Rrose Sélavy
© 2001 Succession Marcel Duchamp, ARS, N.Y. / ADAGP, Paris.
Rrose Sélavy

Vers 1920, Marcel s'invente une altière ego, bêcheuse et désappointante: Rrose Sélavy.

« J'ai voulu changer d'identité et la première idée qui m'est venue c'est de prendre un nom juif. Je n'ai pas trouvé de nom juif qui me plaise ou qui me tente, et tout d'un coup j'ai eu une idée: pourquoi ne pas changer de sexe ! Alors de là est venu le nom de Rose Sélavy. [...] Je trouvais très curieux de commencer un mot par une consonne double, comme les L dans LLoyd. »
Marcel Duchamp, DDS p.151

Son nom apparaît pour la première fois sur une fenêtre qui n'est pas un tableau, Fresh Widow, et quelques autres objets déconcertants : Why not sneeze Rose Sélavy? ou Belle Haleine-Eau de voilette.

Femme savante et tête à chapeaux, Rrose s'adonne à la rédaction de quelques boutades déceptives dont elle consent à laisser paraître un recueil en 1939 : Poils et coups de pieds en tous genres.

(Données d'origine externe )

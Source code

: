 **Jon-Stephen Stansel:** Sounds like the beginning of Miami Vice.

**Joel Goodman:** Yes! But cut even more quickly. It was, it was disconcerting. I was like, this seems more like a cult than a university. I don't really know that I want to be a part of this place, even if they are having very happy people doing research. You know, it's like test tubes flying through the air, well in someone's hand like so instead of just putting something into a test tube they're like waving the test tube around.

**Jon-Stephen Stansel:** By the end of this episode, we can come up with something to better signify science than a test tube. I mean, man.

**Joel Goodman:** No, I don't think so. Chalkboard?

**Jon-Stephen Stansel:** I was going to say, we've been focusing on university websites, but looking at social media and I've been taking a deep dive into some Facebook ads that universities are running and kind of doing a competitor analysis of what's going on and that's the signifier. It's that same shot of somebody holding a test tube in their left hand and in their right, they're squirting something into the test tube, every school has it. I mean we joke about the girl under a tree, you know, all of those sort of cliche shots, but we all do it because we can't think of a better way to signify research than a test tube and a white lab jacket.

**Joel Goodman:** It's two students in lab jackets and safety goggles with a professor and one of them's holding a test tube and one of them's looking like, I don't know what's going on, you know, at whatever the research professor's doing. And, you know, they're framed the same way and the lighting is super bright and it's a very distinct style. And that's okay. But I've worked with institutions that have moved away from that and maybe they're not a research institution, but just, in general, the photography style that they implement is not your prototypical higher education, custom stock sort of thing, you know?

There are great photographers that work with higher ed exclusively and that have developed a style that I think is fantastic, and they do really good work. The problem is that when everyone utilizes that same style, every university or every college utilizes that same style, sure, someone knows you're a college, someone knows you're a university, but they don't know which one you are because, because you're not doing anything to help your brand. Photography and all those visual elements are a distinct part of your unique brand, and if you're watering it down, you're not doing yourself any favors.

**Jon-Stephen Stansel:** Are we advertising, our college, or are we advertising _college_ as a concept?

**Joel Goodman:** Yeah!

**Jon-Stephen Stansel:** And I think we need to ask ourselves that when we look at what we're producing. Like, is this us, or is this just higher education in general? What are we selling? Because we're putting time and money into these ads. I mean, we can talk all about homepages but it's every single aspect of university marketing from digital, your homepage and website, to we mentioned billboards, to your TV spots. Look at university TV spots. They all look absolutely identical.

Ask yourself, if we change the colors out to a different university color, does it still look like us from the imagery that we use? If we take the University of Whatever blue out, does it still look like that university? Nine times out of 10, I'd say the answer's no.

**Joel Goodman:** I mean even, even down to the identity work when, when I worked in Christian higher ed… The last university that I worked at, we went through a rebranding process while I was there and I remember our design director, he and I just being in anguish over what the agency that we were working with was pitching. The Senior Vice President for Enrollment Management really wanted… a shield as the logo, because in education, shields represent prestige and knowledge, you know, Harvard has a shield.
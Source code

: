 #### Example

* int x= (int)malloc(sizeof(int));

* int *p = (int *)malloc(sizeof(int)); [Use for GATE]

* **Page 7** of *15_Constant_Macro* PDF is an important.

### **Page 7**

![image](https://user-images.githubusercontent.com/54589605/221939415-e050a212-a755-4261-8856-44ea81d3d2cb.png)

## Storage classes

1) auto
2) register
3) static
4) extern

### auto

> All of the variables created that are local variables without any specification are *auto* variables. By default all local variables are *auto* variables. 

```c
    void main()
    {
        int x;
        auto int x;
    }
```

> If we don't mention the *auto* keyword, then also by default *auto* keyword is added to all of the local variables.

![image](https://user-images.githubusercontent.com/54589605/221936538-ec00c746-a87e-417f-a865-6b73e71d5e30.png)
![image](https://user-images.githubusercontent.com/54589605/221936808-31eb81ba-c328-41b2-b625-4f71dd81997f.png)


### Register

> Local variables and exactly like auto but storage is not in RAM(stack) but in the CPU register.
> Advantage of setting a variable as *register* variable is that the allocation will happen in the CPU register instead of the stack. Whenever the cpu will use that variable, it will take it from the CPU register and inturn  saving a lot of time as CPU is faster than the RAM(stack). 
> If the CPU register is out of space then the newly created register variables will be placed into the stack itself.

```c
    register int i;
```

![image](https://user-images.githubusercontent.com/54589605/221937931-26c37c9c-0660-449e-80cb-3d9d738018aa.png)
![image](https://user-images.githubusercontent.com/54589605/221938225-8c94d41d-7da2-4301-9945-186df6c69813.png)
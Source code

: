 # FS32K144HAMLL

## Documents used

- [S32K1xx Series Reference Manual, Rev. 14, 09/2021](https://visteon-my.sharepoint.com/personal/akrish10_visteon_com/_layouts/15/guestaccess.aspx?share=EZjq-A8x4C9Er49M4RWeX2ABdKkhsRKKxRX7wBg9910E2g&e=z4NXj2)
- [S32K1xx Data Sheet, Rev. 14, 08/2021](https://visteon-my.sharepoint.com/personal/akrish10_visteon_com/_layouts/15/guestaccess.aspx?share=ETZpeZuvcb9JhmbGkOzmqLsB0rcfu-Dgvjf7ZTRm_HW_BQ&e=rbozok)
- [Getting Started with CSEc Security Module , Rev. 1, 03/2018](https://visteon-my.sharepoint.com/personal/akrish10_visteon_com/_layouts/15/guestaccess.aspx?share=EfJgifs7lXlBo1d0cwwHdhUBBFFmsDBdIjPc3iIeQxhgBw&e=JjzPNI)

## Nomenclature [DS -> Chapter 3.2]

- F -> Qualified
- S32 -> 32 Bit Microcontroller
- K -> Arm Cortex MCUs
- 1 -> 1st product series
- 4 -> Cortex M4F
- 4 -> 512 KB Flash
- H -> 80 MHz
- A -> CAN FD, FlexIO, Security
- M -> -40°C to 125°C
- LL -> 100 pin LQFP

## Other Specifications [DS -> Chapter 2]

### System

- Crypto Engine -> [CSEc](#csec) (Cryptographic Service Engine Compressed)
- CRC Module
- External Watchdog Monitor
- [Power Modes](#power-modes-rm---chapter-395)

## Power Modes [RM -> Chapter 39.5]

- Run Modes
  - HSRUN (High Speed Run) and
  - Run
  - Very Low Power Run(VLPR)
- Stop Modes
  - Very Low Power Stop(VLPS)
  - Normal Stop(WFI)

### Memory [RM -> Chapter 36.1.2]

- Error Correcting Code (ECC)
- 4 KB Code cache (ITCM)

Polyvalente, Rrose est aussi une femme d'affaire accomplie qui préside le Conseil d'Administration de la société exploitant la Roulette de Monte-Carlo, une réalisatrice d'avant-garde (Anémic Cinéma, film-culte) et l'éditrice avisée de la Boîte verte.

Rotative demi-sphère

L'une des dernières manifestations de Rrose, à l'Exposition Internationale du Surréalisme en 1938.